### Brief
Which lines in the material below contain the word "will"? Copy each of them.

### Source data
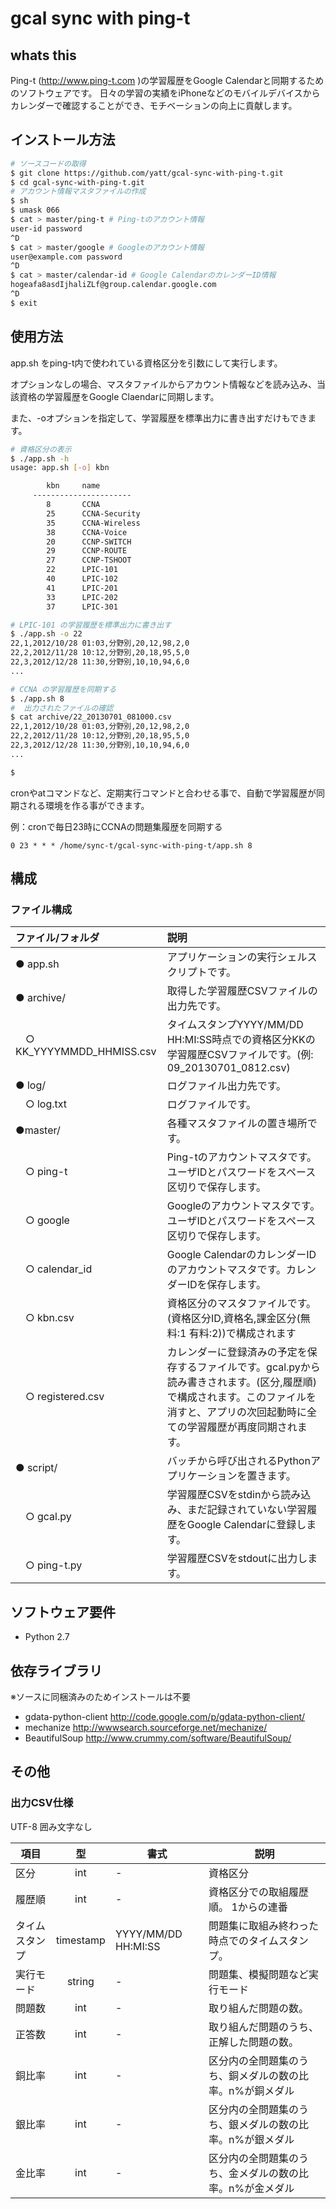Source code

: # gcal sync with ping-t

## whats this
Ping-t (http://www.ping-t.com )の学習履歴をGoogle Calendarと同期するためのソフトウェアです。
日々の学習の実績をiPhoneなどのモバイルデバイスからカレンダーで確認することができ、モチベーションの向上に貢献します。

## インストール方法

```bash
# ソースコードの取得
$ git clone https://github.com/yatt/gcal-sync-with-ping-t.git
$ cd gcal-sync-with-ping-t.git
# アカウント情報マスタファイルの作成
$ sh
$ umask 066
$ cat > master/ping-t # Ping-tのアカウント情報
user-id password
^D
$ cat > master/google # Googleのアカウント情報
user@example.com password
^D
$ cat > master/calendar-id # Google CalendarのカレンダーID情報
hogeafa8asdIjhaliZLf@group.calendar.google.com
^D
$ exit
```


## 使用方法
app.sh をping-t内で使われている資格区分を引数にして実行します。

オプションなしの場合、マスタファイルからアカウント情報などを読み込み、当該資格の学習履歴をGoogle Claendarに同期します。

また、-oオプションを指定して、学習履歴を標準出力に書き出すだけもできます。

```bash
# 資格区分の表示
$ ./app.sh -h
usage: app.sh [-o] kbn

        kbn     name
     ----------------------
        8       CCNA
        25      CCNA-Security
        35      CCNA-Wireless
        38      CCNA-Voice
        20      CCNP-SWITCH
        29      CCNP-ROUTE
        27      CCNP-TSHOOT
        22      LPIC-101
        40      LPIC-102
        41      LPIC-201
        33      LPIC-202
        37      LPIC-301

# LPIC-101 の学習履歴を標準出力に書き出す
$ ./app.sh -o 22
22,1,2012/10/28 01:03,分野別,20,12,98,2,0
22,2,2012/11/28 10:12,分野別,20,18,95,5,0
22,3,2012/12/28 11:30,分野別,10,10,94,6,0
...

# CCNA の学習履歴を同期する
$ ./app.sh 8
#  出力されたファイルの確認
$ cat archive/22_20130701_081000.csv
22,1,2012/10/28 01:03,分野別,20,12,98,2,0
22,2,2012/11/28 10:12,分野別,20,18,95,5,0
22,3,2012/12/28 11:30,分野別,10,10,94,6,0
...

$
```

cronやatコマンドなど、定期実行コマンドと合わせる事で、自動で学習履歴が同期される環境を作る事ができます。

例：cronで毎日23時にCCNAの問題集履歴を同期する
```cron
0 23 * * * /home/sync-t/gcal-sync-with-ping-t/app.sh 8
```

## 構成
### ファイル構成
|ファイル/フォルダ  |説明|
|:-----------------|:--|
|● app.sh|アプリケーションの実行シェルスクリプトです。|
|● archive/|取得した学習履歴CSVファイルの出力先です。|
|　○ KK_YYYYMMDD_HHMISS.csv|タイムスタンプYYYY/MM/DD HH:MI:SS時点での資格区分KKの学習履歴CSVファイルです。(例: 09_20130701_0812.csv)|
|● log/|ログファイル出力先です。|
|　○ log.txt|ログファイルです。|
|●master/|各種マスタファイルの置き場所です。|
|　○ ping-t|Ping-tのアカウントマスタです。ユーザIDとパスワードをスペース区切りで保存します。|
|　○ google|Googleのアカウントマスタです。ユーザIDとパスワードをスペース区切りで保存します。|
|　○ calendar_id|Google CalendarのカレンダーIDのアカウントマスタです。カレンダーIDを保存します。|
|　○ kbn.csv|資格区分のマスタファイルです。(資格区分ID,資格名,課金区分(無料:1 有料:2))で構成されます|
|　○ registered.csv|カレンダーに登録済みの予定を保存するファイルです。gcal.pyから読み書きされます。(区分,履歴順)で構成されます。このファイルを消すと、アプリの次回起動時に全ての学習履歴が再度同期されます。|
|● script/|バッチから呼び出されるPythonアプリケーションを置きます。|
|　○ gcal.py|学習履歴CSVをstdinから読み込み、まだ記録されていない学習履歴をGoogle Calendarに登録します。|
|　○ ping-t.py|学習履歴CSVをstdoutに出力します。|

## ソフトウェア要件
- Python 2.7

## 依存ライブラリ
※ソースに同梱済みのためインストールは不要
- gdata-python-client http://code.google.com/p/gdata-python-client/
- mechanize http://wwwsearch.sourceforge.net/mechanize/
- BeautifulSoup http://www.crummy.com/software/BeautifulSoup/

## その他
### 出力CSV仕様
UTF-8
囲み文字なし

|項目|型|書式|説明|
|---|:-:|---|---|
|区分|int|-|資格区分|
|履歴順|int|-|資格区分での取組履歴順。 1からの連番|
|タイムスタンプ|timestamp|YYYY/MM/DD HH:MI:SS|問題集に取組み終わった時点でのタイムスタンプ。|
|実行モード|string|-|問題集、模擬問題など実行モード|
|問題数|int|-|取り組んだ問題の数。|
|正答数|int|-|取り組んだ問題のうち、正解した問題の数。|
|銅比率|int|-|区分内の全問題集のうち、銅メダルの数の比率。n%が銅メダル|
|銀比率|int|-|区分内の全問題集のうち、銀メダルの数の比率。n%が銀メダル|
|金比率|int|-|区分内の全問題集のうち、金メダルの数の比率。n%が金メダル|
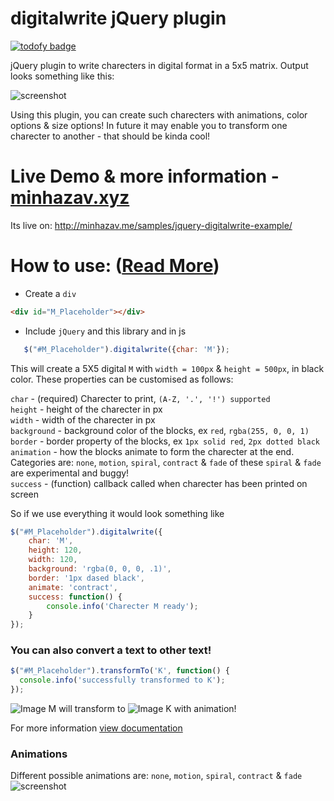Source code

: # digitalwrite jQuery plugin
[![todofy badge](https://todofy.org/b/mebjas/jquery-digitalwrite)](https://todofy.org/r/mebjas/jquery-digitalwrite)

jQuery plugin to write charecters in digital format in a 5x5 matrix. Output looks something like this:

![screenshot](http://minhazav.xyz/samples/jquery-digitalwrite-example/screenshot.gif)

Using this plugin, you can create such charecters with animations, color options & size options!
In future it may enable you to transform one charecter to another - that should be kinda cool!

# Live Demo & more information - [minhazav.xyz](http://minhazav.xyz/samples/jquery-digitalwrite-example/)
Its live on: http://minhazav.me/samples/jquery-digitalwrite-example/

# How to use: ([Read More](http://minhazav.xyz/samples/jquery-digitalwrite-example/))
 - Create a `div`
 ```html
 <div id="M_Placeholder"></div>
 ```
 
 - Include `jQuery` and this library and in js
 ```js
    $("#M_Placeholder").digitalwrite({char: 'M'});
 ```
 
 This will create a 5X5 digital `M` with `width = 100px` & `height = 500px`, in black color.
 These properties can be customised as follows:
 
 `char` - (required) Charecter to print, `(A-Z, '.', '!') supported`<br>
 `height` - height of the charecter in px<br>
 `width` - width of the charecter in px<br>
 `background` - background color of the blocks, ex `red`, `rgba(255, 0, 0, 1)`<br>
 `border` - border property of the blocks, ex `1px solid red`, `2px dotted black`<br>
 `animation` - how the blocks animate to form the charecter at the end. Categories are: `none`, `motion`, `spiral`, `contract` & `fade` of these `spiral` & `fade` are experimental and buggy!<br>
 `success` - (function) callback called when charecter has been printed on screen

So if we use everything it would look something like
```js
$("#M_Placeholder").digitalwrite({
    char: 'M',
    height: 120,
    width: 120,
    background: 'rgba(0, 0, 0, .1)',
    border: '1px dased black',
    animate: 'contract',
    success: function() {
        console.info('Charecter M ready');
    }
});
```

### You can also convert a text to other text!
```js
$("#M_Placeholder").transformTo('K', function() {
  console.info('successfully transformed to K');  
});
```
![Image M](http://minhazav.xyz/samples/jquery-digitalwrite-example/aM.png) will transform to ![Image K](http://minhazav.xyz/samples/jquery-digitalwrite-example/aK.png) with animation!

For more information [view documentation](http://minhazav.xyz/samples/jquery-digitalwrite-example/)


### Animations
Different possible animations are: `none`, `motion`, `spiral`, `contract` & `fade`
![screenshot](http://minhazav.xyz/samples/jquery-digitalwrite-example/animations.gif)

### Reply to the task
 This will create a 5X5 digital `M` with `width = 100px` & `height = 500px`, in black color.
![Image M](http://minhazav.xyz/samples/jquery-digitalwrite-example/aM.png) will transform to ![Image K](http://minhazav.xyz/samples/jquery-digitalwrite-example/aK.png) with animation!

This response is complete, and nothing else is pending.